Background: Development of new therapeutic approaches for the treatment of multiple sclerosis is hampered by the cost, time and ethical implications of the in vivo models available. Development of a medium-throughput in vivo screens would significantly accelerate drug development and provide useful dose-protection information.
Objectives: Develop a medium-throughput screen to allow the generation of dose-response curves for myelin protection over a range of drug candidate concentrations. Both immune-mediated and non-immune-mediated pathways will be modelled.
Methods: Following humane killing, live mouse brain sections are maintained under physiological conditions and myelin stained with the vital dye FluoroMyelin Red. Sections are then hemi-sected, transferred to neighbouring well-plates and exposed to either cuprizone or lipopolysaccharide (LPS). One of each pair of hemi-sections was exposed to a test agent, the other to vehicle control: agents were applied to the sections simultaneous to the period of myelin challenge. After the period of challenge, sections were PFA fixed and prepared for laser-scanning confocal imaging where the entire corpus callosum was image-tiled. Myelin staining was quantified in each hemi-section and intensity between vehicle and test conditions examined blind via paired statistical analysis. The injury produced by the myelin challenge was also examined via transmission electron microscopy.
Results: In vitro exposure to either LPS or cuprizone produced a significant loss of myelin staining from the corpus callosum. For the cuprizone model, ultrastructural analysis revealed an increase in myelinated axon g-ratio and myelin blebbing consistent with early features of demyelination. There was no significant mitochondrial swelling or pathology in glial soma. One novel drug treatment (ultra-low dose combined AMPA and NMDA receptor block) was identified using the assay and subsequently confirmed using a standard EAE model.

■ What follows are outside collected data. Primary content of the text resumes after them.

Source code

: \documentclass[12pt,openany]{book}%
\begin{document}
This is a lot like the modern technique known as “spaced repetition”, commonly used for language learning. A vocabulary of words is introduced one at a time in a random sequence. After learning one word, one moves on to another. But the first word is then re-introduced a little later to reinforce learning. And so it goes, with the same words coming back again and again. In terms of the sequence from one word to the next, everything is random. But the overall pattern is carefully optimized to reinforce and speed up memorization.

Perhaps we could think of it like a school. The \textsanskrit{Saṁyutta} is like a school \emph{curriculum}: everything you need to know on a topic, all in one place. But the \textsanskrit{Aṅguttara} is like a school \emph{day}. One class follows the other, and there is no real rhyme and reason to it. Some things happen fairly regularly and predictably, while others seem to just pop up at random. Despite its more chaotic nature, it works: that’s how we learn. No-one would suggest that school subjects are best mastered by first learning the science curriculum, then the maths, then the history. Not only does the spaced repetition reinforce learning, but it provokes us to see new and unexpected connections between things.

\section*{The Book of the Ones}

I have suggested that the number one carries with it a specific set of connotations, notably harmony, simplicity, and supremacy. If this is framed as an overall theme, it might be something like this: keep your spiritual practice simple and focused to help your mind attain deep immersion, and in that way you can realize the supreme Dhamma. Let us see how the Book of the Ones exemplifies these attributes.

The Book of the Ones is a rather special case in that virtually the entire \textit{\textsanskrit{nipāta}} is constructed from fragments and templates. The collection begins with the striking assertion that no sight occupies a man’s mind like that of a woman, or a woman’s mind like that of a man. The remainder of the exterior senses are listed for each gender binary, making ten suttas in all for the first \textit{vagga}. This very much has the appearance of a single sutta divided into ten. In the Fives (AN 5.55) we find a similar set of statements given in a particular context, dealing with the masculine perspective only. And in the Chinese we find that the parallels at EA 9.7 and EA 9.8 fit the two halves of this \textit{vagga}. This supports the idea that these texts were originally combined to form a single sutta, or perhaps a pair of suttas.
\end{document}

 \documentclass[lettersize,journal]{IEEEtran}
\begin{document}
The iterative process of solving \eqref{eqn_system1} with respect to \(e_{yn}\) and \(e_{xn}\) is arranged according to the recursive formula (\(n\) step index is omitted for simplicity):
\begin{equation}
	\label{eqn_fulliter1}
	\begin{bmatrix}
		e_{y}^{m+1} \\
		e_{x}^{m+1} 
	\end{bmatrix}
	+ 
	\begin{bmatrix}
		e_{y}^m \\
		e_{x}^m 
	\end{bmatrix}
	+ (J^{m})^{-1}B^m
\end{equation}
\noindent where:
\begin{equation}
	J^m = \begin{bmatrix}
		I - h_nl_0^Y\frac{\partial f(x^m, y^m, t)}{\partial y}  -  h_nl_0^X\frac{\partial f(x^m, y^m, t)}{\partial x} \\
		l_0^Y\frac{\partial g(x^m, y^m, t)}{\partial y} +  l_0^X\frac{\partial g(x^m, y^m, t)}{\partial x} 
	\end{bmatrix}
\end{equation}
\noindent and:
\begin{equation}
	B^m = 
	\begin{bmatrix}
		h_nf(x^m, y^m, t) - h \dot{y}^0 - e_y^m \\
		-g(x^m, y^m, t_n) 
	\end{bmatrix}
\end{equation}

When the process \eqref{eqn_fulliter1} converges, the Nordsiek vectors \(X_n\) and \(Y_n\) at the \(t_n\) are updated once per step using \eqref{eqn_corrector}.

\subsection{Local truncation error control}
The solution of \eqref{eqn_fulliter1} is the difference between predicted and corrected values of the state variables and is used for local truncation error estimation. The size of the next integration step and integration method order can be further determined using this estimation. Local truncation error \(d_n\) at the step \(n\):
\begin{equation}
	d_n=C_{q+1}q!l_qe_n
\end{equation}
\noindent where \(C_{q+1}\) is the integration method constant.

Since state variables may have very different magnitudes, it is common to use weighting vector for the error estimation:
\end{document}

>Four slices were generated from each mouse brain, yielding 4 pairs of hemi-sections. The optic nerves were also suitable for this assay and yielded similar results, increasing the potential number of assays per mouse. The variability in the data required 5 hemi-section pairs for a meaningful level of sensitivity to drug protection, which can be taken from dissection to analysis in one day.
Conclusions: A rapid screen for protection against early myelin pathology has the potential to accelerate drug testing in multiple sclerosis.